教会に参列して注意すべきことは、自分の参列する葬儀がキリスト教の中でも「カトリックなのか?プロテスタントなのか?」を知っておくことです。それによって、葬儀の呼び方が典礼なのか礼拝なのか、葬儀を行う聖職者が神父なのか牧師なのかを判断するようにしましょう。

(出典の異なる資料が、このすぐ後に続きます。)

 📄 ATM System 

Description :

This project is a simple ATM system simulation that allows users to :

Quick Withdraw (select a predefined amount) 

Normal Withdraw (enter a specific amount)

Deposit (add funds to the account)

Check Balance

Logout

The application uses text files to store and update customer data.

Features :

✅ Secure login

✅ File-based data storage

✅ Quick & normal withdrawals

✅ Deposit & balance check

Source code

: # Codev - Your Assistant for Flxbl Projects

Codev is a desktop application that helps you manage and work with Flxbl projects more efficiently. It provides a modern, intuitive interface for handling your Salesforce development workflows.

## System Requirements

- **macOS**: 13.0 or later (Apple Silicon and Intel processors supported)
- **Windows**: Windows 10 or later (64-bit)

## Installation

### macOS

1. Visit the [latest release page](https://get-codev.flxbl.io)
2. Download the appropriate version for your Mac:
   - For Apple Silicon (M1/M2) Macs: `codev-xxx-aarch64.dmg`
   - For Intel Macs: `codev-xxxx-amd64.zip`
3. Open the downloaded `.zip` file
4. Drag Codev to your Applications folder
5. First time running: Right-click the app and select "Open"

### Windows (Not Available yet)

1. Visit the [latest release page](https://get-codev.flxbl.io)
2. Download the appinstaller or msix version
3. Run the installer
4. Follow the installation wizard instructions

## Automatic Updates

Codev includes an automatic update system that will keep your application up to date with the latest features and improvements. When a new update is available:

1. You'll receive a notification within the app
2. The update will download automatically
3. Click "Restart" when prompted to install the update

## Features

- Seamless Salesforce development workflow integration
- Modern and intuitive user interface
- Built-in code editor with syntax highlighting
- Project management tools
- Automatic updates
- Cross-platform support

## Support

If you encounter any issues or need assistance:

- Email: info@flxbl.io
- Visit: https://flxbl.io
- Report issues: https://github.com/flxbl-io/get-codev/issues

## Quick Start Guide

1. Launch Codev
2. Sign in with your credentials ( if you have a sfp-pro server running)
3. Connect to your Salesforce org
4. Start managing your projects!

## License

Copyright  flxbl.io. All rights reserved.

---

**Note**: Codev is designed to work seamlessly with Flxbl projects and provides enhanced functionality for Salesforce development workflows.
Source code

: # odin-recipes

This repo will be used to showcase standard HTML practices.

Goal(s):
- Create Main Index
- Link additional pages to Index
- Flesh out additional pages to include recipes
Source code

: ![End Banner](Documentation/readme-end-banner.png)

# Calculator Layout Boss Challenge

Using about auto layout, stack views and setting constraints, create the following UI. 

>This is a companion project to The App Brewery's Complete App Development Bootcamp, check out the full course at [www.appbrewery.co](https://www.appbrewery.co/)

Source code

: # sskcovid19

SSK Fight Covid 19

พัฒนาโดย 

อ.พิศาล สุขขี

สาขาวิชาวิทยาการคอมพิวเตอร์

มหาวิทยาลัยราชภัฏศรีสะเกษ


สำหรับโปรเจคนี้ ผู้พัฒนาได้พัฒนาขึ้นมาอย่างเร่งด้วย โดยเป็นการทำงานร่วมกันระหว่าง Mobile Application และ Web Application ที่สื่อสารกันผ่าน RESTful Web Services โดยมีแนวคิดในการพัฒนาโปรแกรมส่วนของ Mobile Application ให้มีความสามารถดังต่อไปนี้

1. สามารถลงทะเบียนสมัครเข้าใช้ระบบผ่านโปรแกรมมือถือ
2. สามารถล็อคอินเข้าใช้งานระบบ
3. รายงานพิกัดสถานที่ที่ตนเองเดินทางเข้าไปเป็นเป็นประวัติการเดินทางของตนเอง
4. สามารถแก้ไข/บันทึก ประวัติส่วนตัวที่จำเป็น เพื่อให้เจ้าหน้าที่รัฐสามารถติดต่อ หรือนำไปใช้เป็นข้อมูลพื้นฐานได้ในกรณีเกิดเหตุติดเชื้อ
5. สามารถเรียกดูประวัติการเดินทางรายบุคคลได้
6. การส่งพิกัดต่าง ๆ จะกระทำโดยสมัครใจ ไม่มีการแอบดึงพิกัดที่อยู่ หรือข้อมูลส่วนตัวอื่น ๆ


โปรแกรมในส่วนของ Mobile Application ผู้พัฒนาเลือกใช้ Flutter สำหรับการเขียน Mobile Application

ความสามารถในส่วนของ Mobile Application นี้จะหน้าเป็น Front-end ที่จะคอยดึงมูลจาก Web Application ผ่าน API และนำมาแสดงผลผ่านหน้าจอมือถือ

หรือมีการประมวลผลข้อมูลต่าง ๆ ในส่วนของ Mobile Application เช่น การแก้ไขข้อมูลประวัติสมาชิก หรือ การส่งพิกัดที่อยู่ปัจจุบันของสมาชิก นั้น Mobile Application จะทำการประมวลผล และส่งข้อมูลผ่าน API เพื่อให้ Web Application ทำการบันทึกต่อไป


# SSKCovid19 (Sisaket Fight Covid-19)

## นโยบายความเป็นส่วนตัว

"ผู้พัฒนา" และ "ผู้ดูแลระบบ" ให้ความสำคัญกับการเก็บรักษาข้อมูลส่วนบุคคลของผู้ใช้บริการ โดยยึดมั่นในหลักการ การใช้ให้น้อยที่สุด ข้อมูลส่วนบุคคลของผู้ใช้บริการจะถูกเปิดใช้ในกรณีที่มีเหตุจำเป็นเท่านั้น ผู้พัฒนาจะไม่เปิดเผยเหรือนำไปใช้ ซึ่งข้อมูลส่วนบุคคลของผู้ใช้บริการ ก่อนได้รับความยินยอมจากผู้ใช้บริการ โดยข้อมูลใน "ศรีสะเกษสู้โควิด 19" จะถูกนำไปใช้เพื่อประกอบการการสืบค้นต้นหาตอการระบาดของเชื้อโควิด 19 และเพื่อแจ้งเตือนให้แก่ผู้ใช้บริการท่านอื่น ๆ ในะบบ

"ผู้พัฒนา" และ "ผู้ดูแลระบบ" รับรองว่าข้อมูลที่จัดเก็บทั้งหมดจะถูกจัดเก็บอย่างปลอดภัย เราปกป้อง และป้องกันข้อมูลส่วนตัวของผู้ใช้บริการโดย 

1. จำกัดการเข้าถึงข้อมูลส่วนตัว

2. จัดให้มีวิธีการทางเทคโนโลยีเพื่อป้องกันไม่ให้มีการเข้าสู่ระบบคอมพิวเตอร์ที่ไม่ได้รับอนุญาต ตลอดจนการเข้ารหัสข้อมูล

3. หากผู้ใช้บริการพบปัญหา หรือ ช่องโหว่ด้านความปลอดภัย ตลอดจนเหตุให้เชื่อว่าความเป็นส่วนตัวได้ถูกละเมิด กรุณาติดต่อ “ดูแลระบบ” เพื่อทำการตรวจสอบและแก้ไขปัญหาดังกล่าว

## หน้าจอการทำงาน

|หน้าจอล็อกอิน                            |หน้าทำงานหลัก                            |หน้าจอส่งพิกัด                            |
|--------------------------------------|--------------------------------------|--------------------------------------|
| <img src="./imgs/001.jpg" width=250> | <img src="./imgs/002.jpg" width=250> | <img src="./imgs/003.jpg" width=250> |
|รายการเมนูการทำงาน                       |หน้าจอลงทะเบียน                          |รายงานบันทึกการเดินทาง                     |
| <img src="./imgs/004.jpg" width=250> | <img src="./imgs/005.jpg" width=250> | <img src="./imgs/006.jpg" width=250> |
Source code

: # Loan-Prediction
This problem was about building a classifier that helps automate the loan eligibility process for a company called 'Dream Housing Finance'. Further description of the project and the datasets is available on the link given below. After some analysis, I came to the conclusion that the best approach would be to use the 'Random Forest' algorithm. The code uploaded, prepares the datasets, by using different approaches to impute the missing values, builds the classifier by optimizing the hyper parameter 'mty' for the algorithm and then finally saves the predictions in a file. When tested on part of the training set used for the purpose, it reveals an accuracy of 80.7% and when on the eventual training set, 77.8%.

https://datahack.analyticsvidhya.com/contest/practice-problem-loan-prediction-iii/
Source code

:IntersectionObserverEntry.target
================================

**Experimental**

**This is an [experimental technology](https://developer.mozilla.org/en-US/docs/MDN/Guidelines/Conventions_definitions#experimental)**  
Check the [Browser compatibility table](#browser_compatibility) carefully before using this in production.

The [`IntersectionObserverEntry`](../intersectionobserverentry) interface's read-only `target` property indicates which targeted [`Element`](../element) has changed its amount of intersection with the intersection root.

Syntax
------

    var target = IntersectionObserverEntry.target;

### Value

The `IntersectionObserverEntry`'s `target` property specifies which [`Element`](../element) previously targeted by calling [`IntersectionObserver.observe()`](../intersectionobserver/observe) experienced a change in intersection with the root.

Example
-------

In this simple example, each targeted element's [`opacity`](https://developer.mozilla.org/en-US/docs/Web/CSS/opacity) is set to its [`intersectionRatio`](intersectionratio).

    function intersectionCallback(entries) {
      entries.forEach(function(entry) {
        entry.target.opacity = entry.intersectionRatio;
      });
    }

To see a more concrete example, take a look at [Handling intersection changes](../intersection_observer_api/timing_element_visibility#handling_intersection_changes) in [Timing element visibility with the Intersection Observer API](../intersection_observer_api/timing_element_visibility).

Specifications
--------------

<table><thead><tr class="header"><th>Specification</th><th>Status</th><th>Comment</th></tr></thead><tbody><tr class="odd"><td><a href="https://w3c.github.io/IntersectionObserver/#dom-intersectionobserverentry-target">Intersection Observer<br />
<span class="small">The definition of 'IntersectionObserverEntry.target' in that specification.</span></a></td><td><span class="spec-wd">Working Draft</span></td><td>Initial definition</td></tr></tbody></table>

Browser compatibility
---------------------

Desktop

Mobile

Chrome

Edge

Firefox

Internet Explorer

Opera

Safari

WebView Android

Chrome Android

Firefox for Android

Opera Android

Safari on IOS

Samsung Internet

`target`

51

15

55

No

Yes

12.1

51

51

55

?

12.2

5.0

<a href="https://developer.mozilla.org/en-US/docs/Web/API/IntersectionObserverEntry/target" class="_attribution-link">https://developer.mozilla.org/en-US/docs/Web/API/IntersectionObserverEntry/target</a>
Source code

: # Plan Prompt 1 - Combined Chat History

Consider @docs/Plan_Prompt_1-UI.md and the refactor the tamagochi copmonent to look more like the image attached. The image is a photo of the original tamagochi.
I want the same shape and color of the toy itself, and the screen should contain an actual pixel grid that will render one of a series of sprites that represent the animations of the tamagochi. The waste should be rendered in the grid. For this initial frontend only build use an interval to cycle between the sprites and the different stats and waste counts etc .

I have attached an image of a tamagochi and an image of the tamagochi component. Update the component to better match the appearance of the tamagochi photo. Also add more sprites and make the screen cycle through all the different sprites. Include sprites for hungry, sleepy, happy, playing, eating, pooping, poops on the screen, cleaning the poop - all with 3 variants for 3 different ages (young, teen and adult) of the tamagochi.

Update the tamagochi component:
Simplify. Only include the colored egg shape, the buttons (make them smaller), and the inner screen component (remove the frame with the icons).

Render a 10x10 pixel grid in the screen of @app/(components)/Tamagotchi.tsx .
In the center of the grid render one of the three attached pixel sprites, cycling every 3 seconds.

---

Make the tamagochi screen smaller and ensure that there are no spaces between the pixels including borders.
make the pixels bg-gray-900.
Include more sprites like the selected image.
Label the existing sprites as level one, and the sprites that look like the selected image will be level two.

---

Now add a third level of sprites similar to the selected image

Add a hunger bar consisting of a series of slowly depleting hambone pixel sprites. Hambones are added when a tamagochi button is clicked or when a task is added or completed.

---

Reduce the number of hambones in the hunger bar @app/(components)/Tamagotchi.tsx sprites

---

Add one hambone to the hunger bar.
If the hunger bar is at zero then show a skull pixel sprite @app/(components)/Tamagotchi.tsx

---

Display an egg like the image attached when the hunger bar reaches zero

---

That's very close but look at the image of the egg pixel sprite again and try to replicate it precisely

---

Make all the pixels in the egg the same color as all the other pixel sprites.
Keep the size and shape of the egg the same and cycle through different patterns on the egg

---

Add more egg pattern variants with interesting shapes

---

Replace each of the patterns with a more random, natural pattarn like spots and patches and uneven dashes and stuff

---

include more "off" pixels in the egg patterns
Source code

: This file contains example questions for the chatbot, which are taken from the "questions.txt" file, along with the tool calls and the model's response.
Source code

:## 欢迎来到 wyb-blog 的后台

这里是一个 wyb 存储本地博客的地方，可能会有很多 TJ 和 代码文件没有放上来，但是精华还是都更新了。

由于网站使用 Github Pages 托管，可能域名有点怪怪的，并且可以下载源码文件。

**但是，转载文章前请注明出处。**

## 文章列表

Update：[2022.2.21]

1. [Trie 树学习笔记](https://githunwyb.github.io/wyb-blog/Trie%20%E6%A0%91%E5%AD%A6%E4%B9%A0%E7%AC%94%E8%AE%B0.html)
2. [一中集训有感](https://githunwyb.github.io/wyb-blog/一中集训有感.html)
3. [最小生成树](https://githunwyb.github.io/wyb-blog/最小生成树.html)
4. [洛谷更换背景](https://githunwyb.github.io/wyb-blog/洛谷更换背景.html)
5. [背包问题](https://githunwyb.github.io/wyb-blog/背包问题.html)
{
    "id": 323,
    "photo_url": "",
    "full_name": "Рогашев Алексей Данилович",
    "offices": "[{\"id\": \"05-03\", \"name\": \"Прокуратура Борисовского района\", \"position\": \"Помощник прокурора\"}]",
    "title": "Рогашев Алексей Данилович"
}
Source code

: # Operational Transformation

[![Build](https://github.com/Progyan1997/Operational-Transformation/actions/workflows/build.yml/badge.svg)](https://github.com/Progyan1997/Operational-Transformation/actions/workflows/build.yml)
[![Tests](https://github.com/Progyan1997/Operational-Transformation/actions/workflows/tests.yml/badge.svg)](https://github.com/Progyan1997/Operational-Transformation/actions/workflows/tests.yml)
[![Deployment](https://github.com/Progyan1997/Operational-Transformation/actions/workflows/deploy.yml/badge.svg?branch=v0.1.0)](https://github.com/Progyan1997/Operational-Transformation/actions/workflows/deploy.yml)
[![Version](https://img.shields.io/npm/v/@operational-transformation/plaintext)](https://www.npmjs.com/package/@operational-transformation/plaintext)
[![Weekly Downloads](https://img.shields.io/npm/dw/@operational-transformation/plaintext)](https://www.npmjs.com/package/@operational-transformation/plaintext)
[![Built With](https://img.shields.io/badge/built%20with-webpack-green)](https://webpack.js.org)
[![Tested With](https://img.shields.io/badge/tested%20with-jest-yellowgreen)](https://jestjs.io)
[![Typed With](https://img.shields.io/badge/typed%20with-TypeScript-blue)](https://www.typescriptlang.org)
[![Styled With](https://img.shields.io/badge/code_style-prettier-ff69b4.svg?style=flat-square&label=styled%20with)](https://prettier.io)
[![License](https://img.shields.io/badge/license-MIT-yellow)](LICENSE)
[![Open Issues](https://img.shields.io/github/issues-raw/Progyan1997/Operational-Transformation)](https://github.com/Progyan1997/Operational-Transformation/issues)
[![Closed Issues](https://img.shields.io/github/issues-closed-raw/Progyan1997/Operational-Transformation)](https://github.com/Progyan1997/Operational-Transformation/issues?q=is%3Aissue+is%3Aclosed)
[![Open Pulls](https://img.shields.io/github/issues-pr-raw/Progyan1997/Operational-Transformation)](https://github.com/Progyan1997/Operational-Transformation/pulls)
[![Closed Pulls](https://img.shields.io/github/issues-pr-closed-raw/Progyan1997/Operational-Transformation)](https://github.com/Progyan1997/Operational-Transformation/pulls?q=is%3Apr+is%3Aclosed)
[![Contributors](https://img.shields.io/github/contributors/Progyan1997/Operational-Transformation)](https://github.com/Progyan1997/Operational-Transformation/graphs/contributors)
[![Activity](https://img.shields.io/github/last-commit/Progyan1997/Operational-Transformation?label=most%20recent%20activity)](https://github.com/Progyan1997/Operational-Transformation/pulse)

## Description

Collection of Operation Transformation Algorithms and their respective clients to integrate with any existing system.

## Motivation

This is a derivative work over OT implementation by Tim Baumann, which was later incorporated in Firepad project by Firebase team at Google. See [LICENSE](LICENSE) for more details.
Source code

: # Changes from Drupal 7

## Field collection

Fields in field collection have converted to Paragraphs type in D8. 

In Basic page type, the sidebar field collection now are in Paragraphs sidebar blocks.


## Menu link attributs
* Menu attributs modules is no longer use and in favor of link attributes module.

聖職者に話かける機会があり、神父である方に対して『牧師様…』と語りかけては、大変失礼なことになってしまいますから…。もちろん、寛容に対応して下さることは間違いありませんが、余計な気づかいをさせない配慮がマナーに繋がります。
注意する用語
カトリック【典礼】
プロテスタント【礼拝】
カトリック【神父】
プロテスタント【牧師】
カトリック【聖歌】
プロテスタント【讃美歌】
カトリック葬式の流れ
カトリックの通夜
1.入堂聖歌
聖歌が響くと同時に神父の入堂です。このとき、参列者は起立して神父を迎えます。
この点は仏式の導師入場と同じですが、カトリックでは、まだこの時点では祭壇に棺は置かれずに入口に御安置されています。
神父によって祈りと聖水が捧げられ、その後、神父を先頭に棺と遺族が入場します。
2.開会の辞
神父が棺に聖水を注いで献香をします。それから開会の辞を述べて葬儀が始まります。
3.葬儀のミサ
葬儀のミサは、”言葉の典礼と感謝の典礼”が行われます。
”言葉の典礼”は、神父が聖書の朗読をしてから説教をし、参列者が皆で祈りを捧げます。”感謝の典礼”は、祭壇にパンとぶどう酒が遺族によって捧げられ、信徒が神父から聖体(パン)を受け取ります。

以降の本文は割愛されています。